The fourth quarter of a mid-year year is usually According to LPL Research, one of the strongest quarters of the four-year presidential cycle.
"With an overall strong profit and economy, the calendar could be the best friend of the bull," said Detrick.
So, what could cause new turbulence on Wall Street? Investors will remain vigilant against emerging emerging markets, particularly in Argentina and Turkey. And everyone is looking for clues as to whether the Chinese economy is resisting the onslaught of tariffs.
Wall Street also closely monitors the Federal Reserve's efforts to clean up the economy and financial markets.

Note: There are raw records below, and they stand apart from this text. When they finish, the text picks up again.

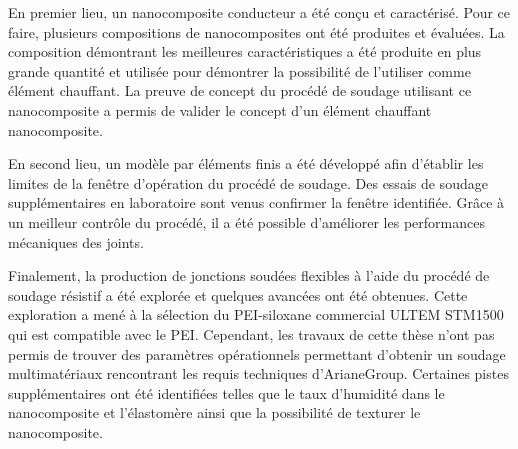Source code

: %

En premier lieu, un nanocomposite conducteur a été conçu et caractérisé. 
Pour ce faire, plusieurs compositions de nanocomposites ont été produites et évaluées. 
La composition démontrant les meilleures caractéristiques a été produite en plus grande quantité et utilisée pour démontrer la possibilité de l'utiliser comme élément chauffant. 
La preuve de concept du procédé de soudage utilisant ce nanocomposite a permis de valider le concept d'un élément chauffant nanocomposite. 

En second lieu, un modèle par éléments finis a été développé afin d'établir les limites de la fenêtre d'opération du procédé de soudage. 
Des essais de soudage supplémentaires en laboratoire sont venus confirmer la fenêtre identifiée. 
Grâce à un meilleur contrôle du procédé, il a été possible d'améliorer les performances mécaniques des joints. 

Finalement, la production de jonctions soudées flexibles à l'aide du procédé de soudage résistif a été explorée et quelques avancées ont été obtenues. 
Cette exploration a mené à la sélection du PEI-siloxane commercial ULTEM STM1500 qui est compatible avec le PEI. 
Cependant, les travaux de cette thèse n'ont pas permis de trouver des paramètres opérationnels permettant d'obtenir un soudage multimatériaux rencontrant les requis techniques d'ArianeGroup. 
Certaines pistes supplémentaires ont été identifiées telles que le taux d'humidité dans le nanocomposite et l'élastomère ainsi que la possibilité de texturer le nanocomposite. 

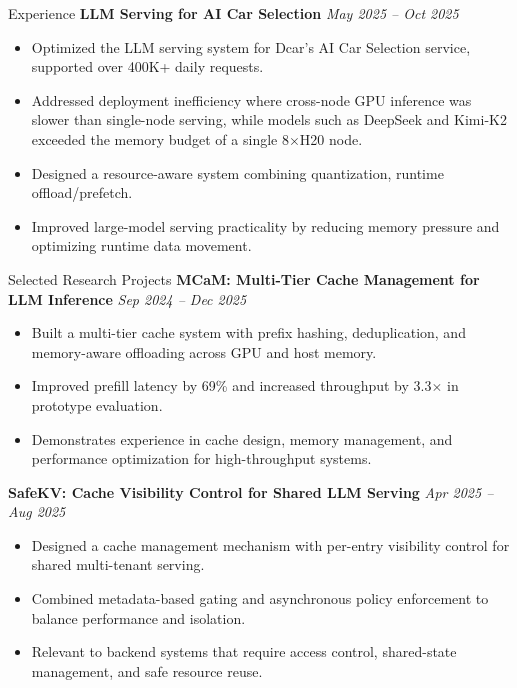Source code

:\documentclass[]{resume}
\newcommand{\sectionvspace}{\vspace{1.5pt}}
\begin{document}
\begin{rSection}{Experience}
\textbf{LLM Serving for AI Car Selection} \hfill \textit{May 2025 -- Oct 2025}
\begin{itemize}[leftmargin=1.2em, itemsep=0.2em, topsep=0.2em]
    \item Optimized the LLM serving system for Dcar's AI Car Selection service, supported over 400K+ daily requests.
    \item Addressed deployment inefficiency where cross-node GPU inference was slower than single-node serving, while models such as DeepSeek and Kimi-K2 exceeded the memory budget of a single 8$\times$H20 node.
    \item Designed a resource-aware system combining quantization, runtime offload/prefetch.
    \item Improved large-model serving practicality by reducing memory pressure and optimizing runtime data movement.
\end{itemize}

\end{rSection}
\newpage

\begin{rSection}{Selected Research Projects}\sectionvspace
\textbf{MCaM: Multi-Tier Cache Management for LLM Inference} \hfill \textit{Sep 2024 -- Dec 2025}
\begin{itemize}[leftmargin=1.2em, itemsep=0.2em, topsep=0.2em]
    \item Built a multi-tier cache system with prefix hashing, deduplication, and memory-aware offloading across GPU and host memory.
    \item Improved prefill latency by 69\% and increased throughput by 3.3$\times$ in prototype evaluation.
    \item Demonstrates experience in cache design, memory management, and performance optimization for high-throughput systems.
\end{itemize}

\textbf{SafeKV: Cache Visibility Control for Shared LLM Serving} \hfill \textit{Apr 2025 -- Aug 2025}
\begin{itemize}[leftmargin=1.2em, itemsep=0.2em, topsep=0.2em]
    \item Designed a cache management mechanism with per-entry visibility control for shared multi-tenant serving.
    \item Combined metadata-based gating and asynchronous policy enforcement to balance performance and isolation.
    \item Relevant to backend systems that require access control, shared-state management, and safe resource reuse.
\end{itemize}
\end{rSection}
\end{document}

The Fed raised rates for the third time on Wednesday and announced a further rate hike for December. The decision marked the end of an era for the central bank. A long-standing language describing rates as "accommodating" has been removed, suggesting that the policy is no longer so easy that it stimulates growth.
If inflation accelerates significantly, the Fed could be forced to accelerate its rate increases to the point of harming the economy. Friday's employment report could provide more evidence of wage growth, a major factor of inflation.
"A policy mistake (on the part of the Fed) could end this bull market," Detrick said.
The biggest challenge in the bull market could be to cope with an imminent deceleration of profits as the impact of tax cuts fades. According to FactSet, the profits of S & P 500 are expected to increase by 7.1% in the first quarter of 2019. This is a significant gain, but barely half of the recent spike.
"My biggest concern," said Stovall, "is that next year's earnings slowdown will bring investors to make a profit now."